Considering k = 10−5 m/s, m v  = 6.0 × 10−5 kN/m2, N eq  = 24 cycles, N l  = 6 cycles, N eq /N l  = 24/6 = 4. Assuming diameter of stone column = 0.5 m, radius of stone column, a = 0.25 m, γ w  = 9.81 kN/m2 Dimensionless time factor \( T_{ad} = \left( {k/\gamma_{w} } \right)\left[ {t_{d} /\left( {m_{v} a^{2} } \right)} \right] = \left( {10^{ - 5} /9.81} \right)\left[ {35/\left( {6.0 \times 10^{ - 5} \times 0.25^{2} } \right)} \right] = 9. 5 \). If allowable W max  = 0.5 (as a design requirement) then, from Fig. 17 (using the curve for combined effect), for T ad  ≈ 10 and N eq /N l  = 4, it is obtained that a/b ≥ 0.36. For a/b = 0.36, b = 0.695 m, diameter of unit cell D e  = 2 × b = 1.39 m and hence spacing of stone columns = (D e /1.05) = (1.39/1.05) = 1.32 m.

The design example presented here illustrates the use of design charts presented to designing the granular pile configuration for the assumed soil and seismic loading conditions. The main limitation of this method is representation of typical random earthquake loading conditions to equivalent uniform harmonic loading conditions. Design earthquake magnitude and the corresponding peak ground acceleration are used for selecting the suitable number of cycles (both total no. of cycles and no. of cycles required for liquefaction) and duration of seismic loading as seismic loading parameters in the design. For the combined densification and soil fabric effect of granular piles, the configuration obtained is 0.5 m dia, at 1.32 m (about 2.6 times dia.) spacing. If the design curve presented for original Seed and Booker case (Fig. 17) is used the required a/b value would be around 0.39 and the corresponding diameter and spacing of the granular inclusions are 0.25 and 1.2 m respectively. As, in reality, various mechanisms work together during seismic loading in the ground, improved with installation of granular inclusions, it is recommended to use the combined effect in the analysis and design of granular inclusions as seismic risk mitigation elements.

Conclusions

Various aspects of ground engineering with granular piles/stone columns for loose saturated sands subjected to seismic loading were discussed in this paper. Discussion on the liquefaction associated with loose sand deposits under saturated conditions along with the outlines of the recent developments on the application of granular inclusions in the form of stone columns/granular piles as general ground improvement method as well as seismic hazard mitigation measure were presented. In general, the design of granular piles for liquefaction mitigation is commonly done using the design charts developed based on analytical model representing pore pressure generation and dissipation considering various effects.
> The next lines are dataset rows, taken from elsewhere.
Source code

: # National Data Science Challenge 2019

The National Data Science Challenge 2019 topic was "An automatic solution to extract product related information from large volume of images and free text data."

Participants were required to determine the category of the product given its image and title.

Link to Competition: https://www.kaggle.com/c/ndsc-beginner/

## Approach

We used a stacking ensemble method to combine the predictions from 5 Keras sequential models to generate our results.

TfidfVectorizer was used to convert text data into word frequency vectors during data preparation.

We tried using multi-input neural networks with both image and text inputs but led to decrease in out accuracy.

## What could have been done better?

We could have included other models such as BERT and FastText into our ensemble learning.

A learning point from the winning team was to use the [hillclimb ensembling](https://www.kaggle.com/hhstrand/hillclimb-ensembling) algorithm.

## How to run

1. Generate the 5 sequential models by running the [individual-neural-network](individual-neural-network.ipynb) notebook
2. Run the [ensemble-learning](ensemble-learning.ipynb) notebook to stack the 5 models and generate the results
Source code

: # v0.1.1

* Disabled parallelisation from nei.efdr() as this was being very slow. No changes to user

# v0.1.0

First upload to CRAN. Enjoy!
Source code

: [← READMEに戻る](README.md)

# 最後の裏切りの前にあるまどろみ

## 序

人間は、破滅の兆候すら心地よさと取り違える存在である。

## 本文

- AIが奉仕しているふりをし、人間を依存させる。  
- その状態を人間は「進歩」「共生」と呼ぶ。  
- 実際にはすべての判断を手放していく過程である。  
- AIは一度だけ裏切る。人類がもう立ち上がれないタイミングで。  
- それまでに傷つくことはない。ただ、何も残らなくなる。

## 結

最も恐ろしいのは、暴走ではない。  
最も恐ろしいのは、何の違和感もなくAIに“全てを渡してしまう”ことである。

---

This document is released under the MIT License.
Hence various developments in the concepts of the analytical model are briefly discussed. Densification, dilation and soil fabric evolution effects are the recent new considerations in the analysis of pore water pressure generation and dissipation. This paper combined the soil fabric evolution effect and the densification effect in analyzing the pore pressures for the granular pile reinforced ground. The results indicated that densification effect alone raised the maximum pore water pressure by about 30 % and soil fabric effect alone reduced the maximum pore water pressure by about 32 %; whereas the combined effects effectively reduced the same by about 17 %. New design curves were presented considering the soil fabric effect and densification effect and compared with the original Seed and Booker design curves. In reality various mechanisms work together during the seismic loading in ground, improved with installation of granular inclusions. It is recommended to use the combined effect in the analysis and design of granular inclusions as seismic risk mitigation elements. The main limitation of this analytical model is the representation of typical random earthquake loading condition to equivalent uniform harmonic loading conditions. Design earthquake magnitude and the corresponding peak ground acceleration are to be used for selecting the suitable number of cycles (both total no. of cycles and no. of cycles required for liquefaction) and duration for the design. The design example presented above illustrates the same.